The three levels of flow are also distinguished from the duration curves, which point to individual units upstream, complex units receiving and transmitting water to the adjacent ones in the middle part and complex that only receive water from the upper. This distinguishment is also enhanced by the groundwater’s major ion concentrations, which reveal Ca-HCO3 water-type upstream, along with the isotopic composition at the same part. The prevalent Ca-HCO3-Cl-SO4 water-type in the middle part, the Na-Ca-Cl-SO4 water-type downstream and isotope variation confirms this distinguishment. Moreover, REE variation is also consistent with the three levels. The assumption of relatively large stored water reserves, which contribute to analogous “memory” of spring karstic units, as pointed out by autocorreletion functions is enhanced from SAC-SMA algorithm which premises an increased capacity at the lower zone of basic flow, as well as from the hydrochemical and isotopic composition of groundwater. Monitoring of the seasonal variation in groundwater composition revealed minor variations of hydrochemical parameters and remarkably stable isotopic composition. Both aspects can be explained by the existence of a considerable water body acting as a retarder to external changes.

The crosscorrelation functions suggest a well-developed karstic system, which however has not yet reached its complete maturity also confirmed from field observations. The same conclusion is extracted from the homogeneous evolution at the interval of each karstic unit as demonstrated from recession curves on spring hydrographs.

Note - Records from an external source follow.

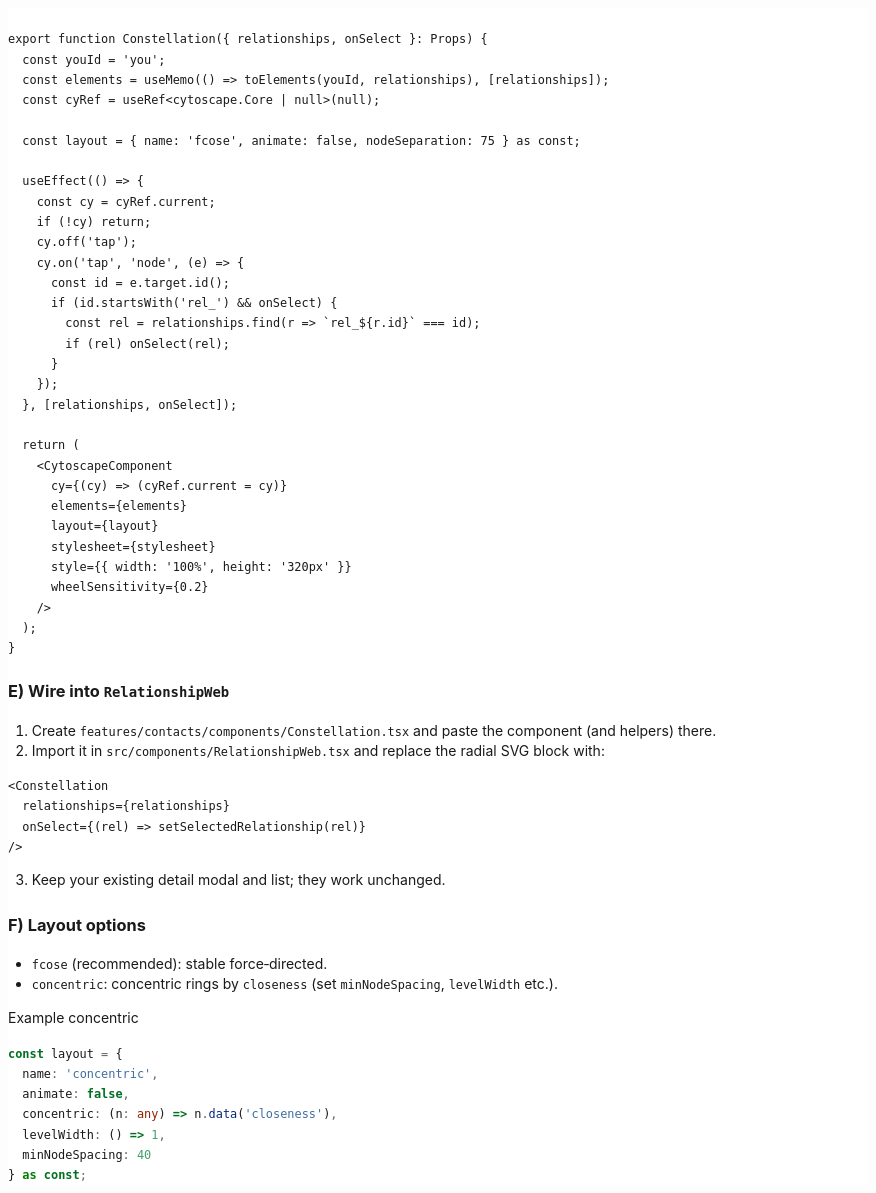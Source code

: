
```tsx

export function Constellation({ relationships, onSelect }: Props) {
  const youId = 'you';
  const elements = useMemo(() => toElements(youId, relationships), [relationships]);
  const cyRef = useRef<cytoscape.Core | null>(null);

  const layout = { name: 'fcose', animate: false, nodeSeparation: 75 } as const;

  useEffect(() => {
    const cy = cyRef.current;
    if (!cy) return;
    cy.off('tap');
    cy.on('tap', 'node', (e) => {
      const id = e.target.id();
      if (id.startsWith('rel_') && onSelect) {
        const rel = relationships.find(r => `rel_${r.id}` === id);
        if (rel) onSelect(rel);
      }
    });
  }, [relationships, onSelect]);

  return (
    <CytoscapeComponent
      cy={(cy) => (cyRef.current = cy)}
      elements={elements}
      layout={layout}
      stylesheet={stylesheet}
      style={{ width: '100%', height: '320px' }}
      wheelSensitivity={0.2}
    />
  );
}
```

### E) Wire into `RelationshipWeb`
1. Create `features/contacts/components/Constellation.tsx` and paste the component (and helpers) there.
2. Import it in `src/components/RelationshipWeb.tsx` and replace the radial SVG block with:
```tsx
<Constellation
  relationships={relationships}
  onSelect={(rel) => setSelectedRelationship(rel)}
/>
```
3. Keep your existing detail modal and list; they work unchanged.

### F) Layout options
- `fcose` (recommended): stable force‑directed.
- `concentric`: concentric rings by `closeness` (set `minNodeSpacing`, `levelWidth` etc.).

Example concentric
```ts
const layout = {
  name: 'concentric',
  animate: false,
  concentric: (n: any) => n.data('closeness'),
  levelWidth: () => 1,
  minNodeSpacing: 40
} as const;
```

The results from hydrochemical analyses also revealed the effect of evaporitic minerals and phosphate-rich rocks in groundwater composition and confirmed the hydraulic relationships between surface and groundwater.

The study of the isotopic composition also contributed to exclude the potential connection between the Ioannina and Louros basins, confirmed the meteoric origin of groundwater and revealed the effect of seawater in the chemical composition of few sampling sites.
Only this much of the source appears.